第62話 領域ー対価は記憶ー

 やっぱり私は先輩のストーカーだなと実感した。すぐに先輩を見つけたから。

 ミユとケンシと手分けをして先輩を探す中、私は林の中のあの小部屋に向かった。行き方を正確に把握していたわけじゃないけど、鍵を握りしめて心の中でマリの名前を連呼した。

 三度目の正直というのだろうか。林の中に溶け込むようにしてあの部屋の入り口が現れた。奥にある机に突っ伏した先輩は眠っているかのように動かなかった。ちょっとためらってから前の椅子を引いて腰をかける。規則正しく動く背中が無防備で、声をいつかけていいのかわからなかった。あまりに静かで時間が止まったかのように思えた。


 どうれくらいそうしていたんだろう。

「いま何時?」 

 先輩が顔を伏せたままつぶやいた。

「もう直ぐ15時です」

 私がこたえると

「吉川は帰る時間だな」

 と、言ってようやく顔を上げた。


 私は先輩の背後にある本棚だったものに目をやる。あんなにたくさんあった本が全てなくなっている。

「先輩は何をするんですか?」

「花火」


 海に続く殺風景な一本道はすでに夕方から夜に変わる気配に満たされていた。夏の終わりはこんなにも直ぐに夜が訪れるものなのだろうか。


「夏が終わるなぁ」

 先輩がのんびりとくつろいだ雰囲気であたりを見回した。右側の堤防の向こうに見える海の他は本当に何もない。すでに16時をすぎているから誰の姿も見えない。みんなはもうここを出発したのだろうか。ケンシとミユはどうしたんだろう。宿舎の周りは雑木林になっているから中の様子はわからない。ただ風に揺れる木々の音が聞こえてくるだけだった。

「帰り道、暗いかもなぁ」

 先輩が少し心配そうだ。

「夜にはもう慣れました。先輩、私につかまって歩いてもいいですよ」

「それは助かる」

 先輩の白い顔に夕日が射し、妙に赤くて眩しかった。あたりがだんだんと薄い闇に包まれていく中で、先輩の周囲だけ日差しに照らされて輝いている。なんだか泣きたい気分になった。


 砂浜に何十冊もの本が積み重ねられていた。

「吉川、本当に大丈夫か?」

 先輩が心配そうに私をふりかえる。

「全然、大丈夫です」

 先輩がゆっくりと袋に入った粉を本にふりかける。夏の始まりの日と同じ甘い香りが一瞬漂う。そして、ゆるい海風に舞うようにしてふんわりと火の粉が舞いだした。本の山が、紙が、ひらひらと朱色の花のように鮮やかに舞い散り出す。


 空はやわらかなオレンジ色がゆっくりと藍色に変わっていく。

 空を眺めながら先輩が言った。

「世界はいつまで綺麗なままなんだろうな」 

 夕日に照らされた浜辺は悲しいほど綺麗だった。綺麗なものを見ると大抵幸せな気分になるのになんで夕日だけは泣きたいような切ないような複雑な気分になるんだろう。すぐに消えて無くなることがわかっているからだろうか。

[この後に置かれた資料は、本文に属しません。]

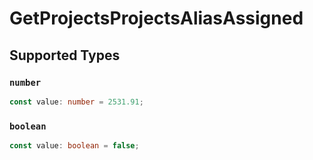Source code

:# GetProjectsProjectsAliasAssigned


## Supported Types

### `number`

```typescript
const value: number = 2531.91;
```

### `boolean`

```typescript
const value: boolean = false;
```

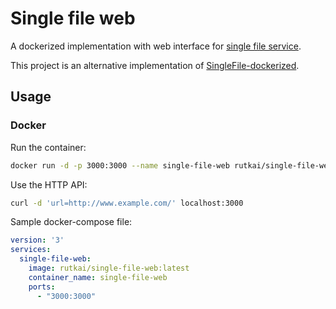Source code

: # Single file web

A dockerized implementation with web interface for [single file service](https://github.com/gildas-lormeau/SingleFile).

This project is an alternative implementation of [SingleFile-dockerized](https://github.com/screenbreak/SingleFile-dockerized).

## Usage

### Docker

Run the container:

```bash
docker run -d -p 3000:3000 --name single-file-web rutkai/single-file-web
```

Use the HTTP API:

```bash
curl -d 'url=http://www.example.com/' localhost:3000
```

Sample docker-compose file:

```yaml
version: '3'
services:
  single-file-web:
    image: rutkai/single-file-web:latest
    container_name: single-file-web
    ports:
      - "3000:3000"
```
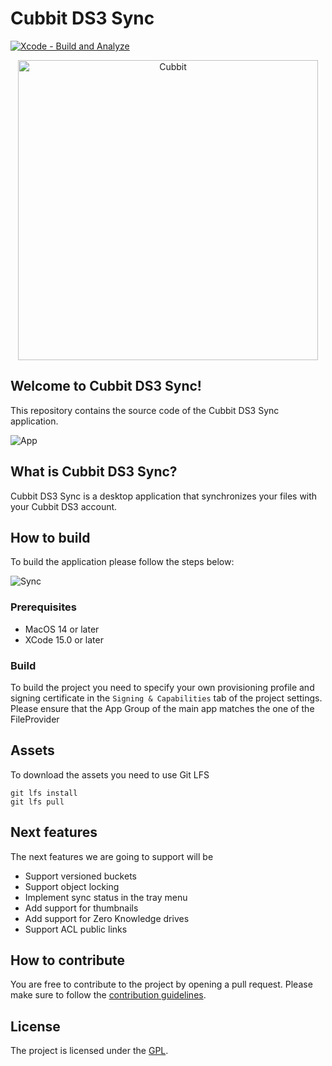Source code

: # Cubbit DS3 Sync

[![Xcode - Build and Analyze](https://github.com/marmos91/cubbit-ds3-sync/actions/workflows/build.yml/badge.svg)](https://github.com/marmos91/cubbit-ds3-sync/actions/workflows/build.yml)

<p align="center">
  <img alt="Cubbit" src="/Assets/Logo.png?raw=true" width="480">
</p>

## Welcome to Cubbit DS3 Sync!

This repository contains the source code of the Cubbit DS3 Sync application.

![App](/Assets/App.png)

## What is Cubbit DS3 Sync?

Cubbit DS3 Sync is a desktop application that synchronizes your files with your Cubbit DS3 account.

## How to build

To build the application please follow the steps below:

![Sync](/Assets/Tutorial1.png)

### Prerequisites

- MacOS 14 or later
- XCode 15.0 or later

### Build

To build the project you need to specify your own provisioning profile and signing certificate in the `Signing & Capabilities` tab of the project settings.
Please ensure that the App Group of the main app matches the one of the FileProvider

## Assets

To download the assets you need to use Git LFS

```
git lfs install
git lfs pull
```

## Next features

The next features we are going to support will be

- Support versioned buckets
- Support object locking
- Implement sync status in the tray menu
- Add support for thumbnails
- Add support for Zero Knowledge drives
- Support ACL public links

## How to contribute

You are free to contribute to the project by opening a pull request. Please make sure to follow the [contribution guidelines](CONTRIBUTING.md).

## License

The project is licensed under the [GPL](LICENSE).
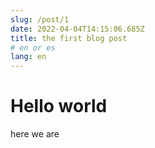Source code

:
 ```yaml
---
slug: /post/1
date: 2022-04-04T14:15:06.685Z
title: the first blog post
# en or es
lang: en
---
```

# Hello world

here we are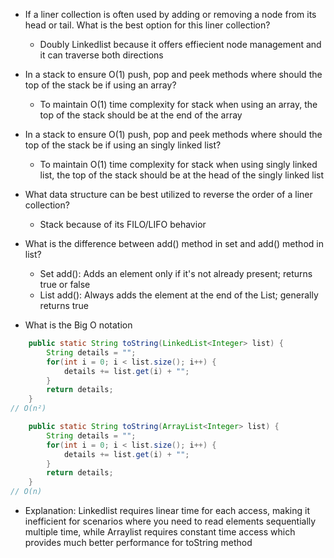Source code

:- If a liner collection is often used by adding or removing a node from its head or tail. What is the best option for this liner collection?
	- Doubly Linkedlist because it offers effiecient node management and it can traverse both directions

- In a stack to ensure O(1) push, pop and peek methods where should the top of the stack be if using an array?
	- To maintain O(1) time complexity for stack when using an array, the top of the stack should be at the end of the array

- In a stack to ensure O(1) push, pop and peek methods where should the top of the stack be if using an singly linked list?
	- To maintain O(1) time complexity for stack when using singly linked list, the top of the stack should be at the head of the singly linked list

- What data structure can be best utilized to reverse the order of a liner collection?
	- Stack because of its FILO/LIFO behavior

- What is the difference between add() method in set and add() method in list?
	- Set add(): Adds an element only if it's not already present; returns true or false
	- List add(): Always adds the element at the end of the List; generally returns true

- What is the Big O notation
```Java
    public static String toString(LinkedList<Integer> list) {
        String details = "";
        for(int i = 0; i < list.size(); i++) {
            details += list.get(i) + "";
        }
        return details;
    }
// O(n²)
```

```Java
    public static String toString(ArrayList<Integer> list) {
        String details = "";
        for(int i = 0; i < list.size(); i++) {
            details += list.get(i) + "";
        }
        return details;
    }
// O(n)
```

- Explanation: Linkedlist requires linear time for each access, making it inefficient for scenarios where you need to read elements sequentially multiple time, while Arraylist requires constant time access which provides much better performance for toString method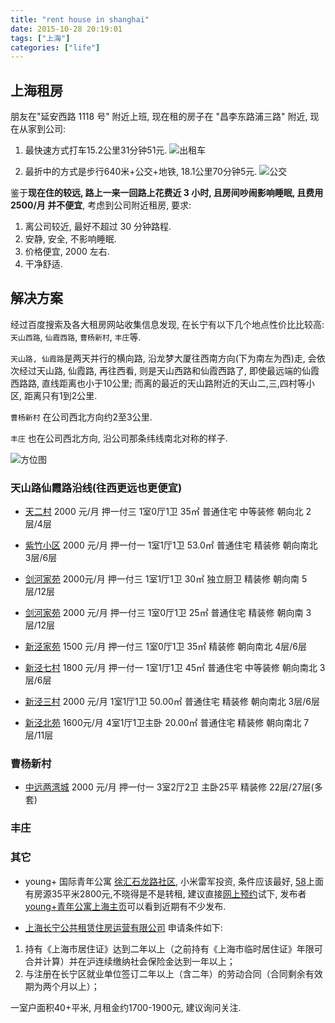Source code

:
 ```yaml
---
title: "rent house in shanghai"
date: 2015-10-28 20:19:01
tags: ["上海"]
categories: ["life"]
---
```


## 上海租房

朋友在"延安西路 1118 号" 附近上班, 现在租的房子在 "昌李东路浦三路" 附近, 现在从家到公司:

1. 最快速方式打车15.2公里31分钟51元.
![出租车](http://77fi0h.com1.z0.glb.clouddn.com/rent/home_company_taxi.png)

2. 最折中的方式是步行640米+公交+地铁, 18.1公里70分钟5元.
![公交](http://77fi0h.com1.z0.glb.clouddn.com/rent/home_company_bus.png)

鉴于**现在住的较远, 路上一来一回路上花费近 3 小时, 且房间吵闹影响睡眠, 且费用 2500/月 并不便宜**, 考虑到公司附近租房, 要求:

1. 离公司较近, 最好不超过 30 分钟路程.
2. 安静, 安全, 不影响睡眠.
3. 价格便宜, 2000 左右.
4. 干净舒适.

解决方案
-----------
经过百度搜索及各大租房网站收集信息发现, 在长宁有以下几个地点性价比比较高: `天山西路`, `仙霞西路`, `曹杨新村`, `丰庄`等. 

`天山路, 仙霞路`是两天并行的横向路, 沿龙梦大厦往西南方向(下为南左为西)走, 会依次经过天山路, 仙霞路,
再往西看, 则是天山西路和仙霞西路了, 即使最远端的仙霞西路路, 直线距离也小于10公里; 而离的最近的天山路附近的天山二,三,四村等小区, 距离只有1到2公里.

`曹杨新村` 在公司西北方向约2至3公里.

`丰庄` 也在公司西北方向, 沿公司那条纬线南北对称的样子.

![方位图](http://77fi0h.com1.z0.glb.clouddn.com/rent/company_note.png)

### 天山路仙霞路沿线(往西更远也更便宜)
* [天二村](http://sh.58.com/zufang/19596597042953x.shtml?psid=153188872189532385210835435&entinfo=19596597042953_0&PGTID=153188872189532385210835435&ClickID=1&iuType=i_2) 2000 元/月 押一付三 1室0厅1卫 35㎡ 普通住宅 中等装修  朝向北 2层/4层

* [紫竹小区](http://sh.58.com/zufang/23732811651258x.shtml?psid=106898539189533280492015125&entinfo=23732811651258_0&PGTID=106898539189533280492015125&ClickID=1&iuType=i_2) 2000 元/月 押一付一 1室1厅1卫 53.0㎡  普通住宅  精装修  朝向南北 3层/6层

* [剑河家苑](http://sh.58.com/zufang/21840060582815x.shtml?psid=165659566189530172827192381&entinfo=21840060582815_0&PGTID=165659566189530172827192381&ClickID=7&iuType=i_2) 2000元/月 押一付三 1室1厅1卫 30㎡  独立厨卫 精装修 朝向南 5层/12层

* [剑河家苑](http://sh.58.com/zufang/21839547985316x.shtml?psid=153188872189532385210835435&entinfo=21839547985316_0&PGTID=153188872189532385210835435&ClickID=3&iuType=i_2) 2000 元/月 押一付三 1室0厅1卫 25㎡  普通住宅 精装修 朝向南 3层/12层

* [新泾家苑](http://sh.58.com/zufang/23653476943881x.shtml?psid=187367955189531745310647516&entinfo=23653476943881_0&PGTID=187367955189531745310647516&ClickID=5&iuType=i_2) 1500 元/月 押一付三 1室0厅1卫 35㎡  精装修    朝向南北 4层/6层

* [新泾七村](http://sh.58.com/zufang/23765065538491x.shtml?psid=165659566189530172827192381&entinfo=23765065538491_0&PGTID=165659566189530172827192381&ClickID=2&iuType=i_2) 1800 元/月 押一付一 1室1厅1卫 45㎡ 普通住宅 中等装修 朝向南北 3层/6层

* [新泾三村](http://sh.58.com/zufang/23756085396531x.shtml?psid=127144533189533226019917275&entinfo=23756085396531_0&addtype=level1&PGTID=127144533189533226019917275&ClickID=1&iuType=b_2) 2000 元/月 1室1厅1卫  50.00㎡  普通住宅 精装修 朝向南北 3层/6层

* [新泾北苑](http://sh.58.com/hezu/20369660966154x.shtml?psid=127144533189533226019917275&entinfo=20369660966154_0&PGTID=127144533189533226019917275&ClickID=3&iuType=i_2) 1600元/月 4室1厅1卫主卧  20.00㎡  普通住宅 精装修 朝向南北 7层/11层

### 曹杨新村
* [中远两湾城](http://sh.58.com/hezu/22513798934564x.shtml?adtype=1&entinfo=22513798934564_0&psid=156582087189533129734110427&iuType=q_2&ClickID=1&PGTID=156582087189533129734110427) 2000 元/月  押一付一  3室2厅2卫 主卧25平 精装修 22层/27层(多套)

### 丰庄

### 其它
* young+ 国际青年公寓 [徐汇石龙路社区](http://www.youplus.cc/?p=web&c=shop&a=get&shop_id=11), 小米雷军投资, 条件应该最好, [58](http://sh.58.com/zufang/17153941194761x.shtml)上面有房源35平米2800元,不晓得是不是转租, 建议直接[网上预约](http://www.youplus.cc/order/validate/)试下, 发布者[young+青年公寓上海主页](http://my.58.com/11295679647751/?PGTID=170474000189532831015061628&ClickID=2)可以看到近期有不少发布.

* [上海长宁公共租赁住房运营有限公司](http://www.shcngz.com/pages/index.aspx)
申请条件如下:
1. 持有《上海市居住证》达到二年以上（之前持有《上海市临时居住证》年限可合并计算）并在沪连续缴纳社会保险金达到一年以上；
2. 与注册在长宁区就业单位签订二年以上（含二年）的劳动合同（合同剩余有效期为两个月以上）；

一室户面积40+平米, 月租金约1700-1900元, 建议询问关注.

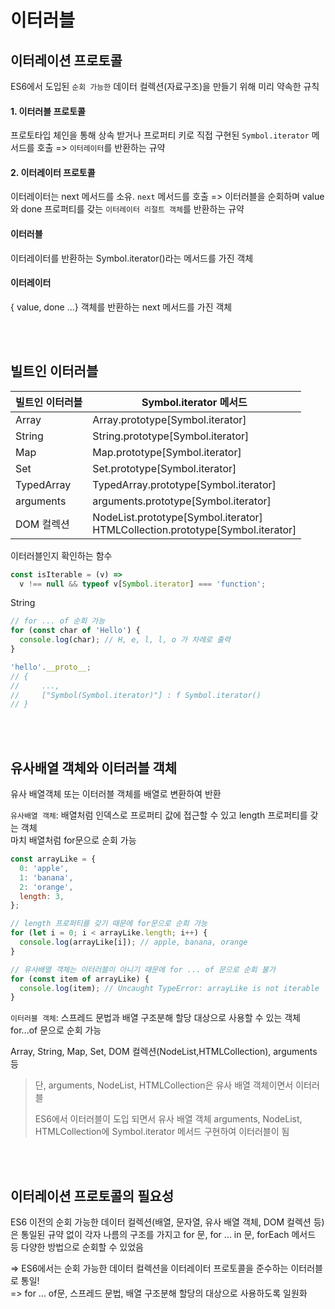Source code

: # 이터러블

## 이터레이션 프로토콜

ES6에서 도입된 `순회 가능한` 데이터 컬렉션(자료구조)을 만들기 위해 미리 약속한 규칙

#### 1. 이터러블 프로토콜

프로토타입 체인을 통해 상속 받거나 프로퍼티 키로 직접 구현된 `Symbol.iterator` 메서드를 호출 => `이터레이터`를 반환하는 규약

#### 2. 이터레이터 프로토콜

이터레이터는 next 메서드를 소유. `next` 메서드를 호출 => 이터러블을 순회하며 value와 done 프로퍼티를 갖는 `이터레이터 리절트 객체`를 반환하는 규약

#### 이터러블

이터레이터를 반환하는 Symbol.iterator()라는 메서드를 가진 객체

#### 이터레이터

{ value, done ...} 객체를 반환하는 next 메서드를 가진 객체

<br/>
<br/>

## 빌트인 이터러블

| 빌트인 이터러블 | Symbol.iterator 메서드                                                             |
| --------------- | ---------------------------------------------------------------------------------- |
| Array           | Array.prototype[Symbol.iterator]                                                   |
| String          | String.prototype[Symbol.iterator]                                                  |
| Map             | Map.prototype[Symbol.iterator]                                                     |
| Set             | Set.prototype[Symbol.iterator]                                                     |
| TypedArray      | TypedArray.prototype[Symbol.iterator]                                              |
| arguments       | arguments.prototype[Symbol.iterator]                                               |
| DOM 컬렉션      | NodeList.prototype[Symbol.iterator] <br/>HTMLCollection.prototype[Symbol.iterator] |

이터러블인지 확인하는 함수

```javascript
const isIterable = (v) =>
  v !== null && typeof v[Symbol.iterator] === 'function';
```

String

```javascript
// for ... of 순회 가능
for (const char of 'Hello') {
  console.log(char); // H, e, l, l, o 가 차례로 출력
}
```

```javascript
'hello'.__proto__;
// {
//     ...,
//     ["Symbol(Symbol.iterator)"] : f Symbol.iterator()
// }
```

<br/>
<br/>

## 유사배열 객체와 이터러블 객체

유사 배열객체 또는 이터러블 객체를 배열로 변환하여 반환

`유사배열 객체`: 배열처럼 인덱스로 프로퍼티 값에 접근할 수 있고 length 프로퍼티를 갖는 객체  
마치 배열처럼 for문으로 순회 가능

```javascript
const arrayLike = {
  0: 'apple',
  1: 'banana',
  2: 'orange',
  length: 3,
};
```

```javascript
// length 프로퍼티를 갖기 때문에 for문으로 순회 가능
for (let i = 0; i < arrayLike.length; i++) {
  console.log(arrayLike[i]); // apple, banana, orange
}
```

```javascript
// 유사배열 객체는 이터러블이 아니기 때문에 for ... of 문으로 순회 불가
for (const item of arrayLike) {
  console.log(item); // Uncaught TypeError: arrayLike is not iterable
}
```

`이터러블 객체`: 스프레드 문법과 배열 구조분해 할당 대상으로 사용할 수 있는 객체  
for...of 문으로 순회 가능

Array, String, Map, Set, DOM 컬렉션(NodeList,HTMLCollection), arguments 등

> 단, arguments, NodeList, HTMLCollection은 유사 배열 객체이면서 이터러블
>
> ES6에서 이터러블이 도입 되면서 유사 배열 객체 arguments, NodeList, HTMLCollection에 Symbol.iterator 메서드 구현하여 이터러블이 됨

<br/>
<br/>

## 이터레이션 프로토콜의 필요성

ES6 이전의 순회 가능한 데이터 컬렉션(배열, 문자열, 유사 배열 객체, DOM 컬렉션 등)은 통일된 규약 없이 각자 나름의 구조를 가지고 for 문, for ... in 문, forEach 메서드 등 다양한 방법으로 순회할 수 있었음

=> ES6에서는 순회 가능한 데이터 컬렉션을 이터레이터 프로토콜을 준수하는 이터러블로 통일!  
=> for ... of문, 스프레드 문법, 배열 구조분해 할당의 대상으로 사용하도록 일원화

 先輩も私も火が消えて太陽が見えなくなるまで何も言わなかった。

「もうとっくにバスは出たか」

「ですよね」

「ここで星空鑑賞でもするかー」

「私、まともに見たことないんです」

 二人で空を眺める。まだ明るさが残っていて月も星も見えない。きっと怖いくらい綺麗な星空が見えるだろうなと思った。

 残された夕焼けが最後の力を振り絞るように周囲を染め上げる。

「吉川は覚えておいてよ」

「何をですか」

「全部。俺の代わりに」

 先輩はニッといつものように笑ってからこういった。

「それが佐々木さんとの条件。全部燃やして、記憶も消える。それは、」


 少しだけ先輩は言葉を選ぶように考えたあと、

「もう俺じゃないのかもしれない」

 胸が苦しくなるほど美しい夕焼けの中、先輩はいつものように笑った。ずっと目をそらさないでいたかったのに、ほんの一瞬の瞬きの間に先輩は消えてしまった。ゆるい波が先輩が立っていたはずの砂を静かになで去って、ずっしりと濡れた私のスカートの裾だけが異物として残されていた。


 私だけが秋のはじめに残された。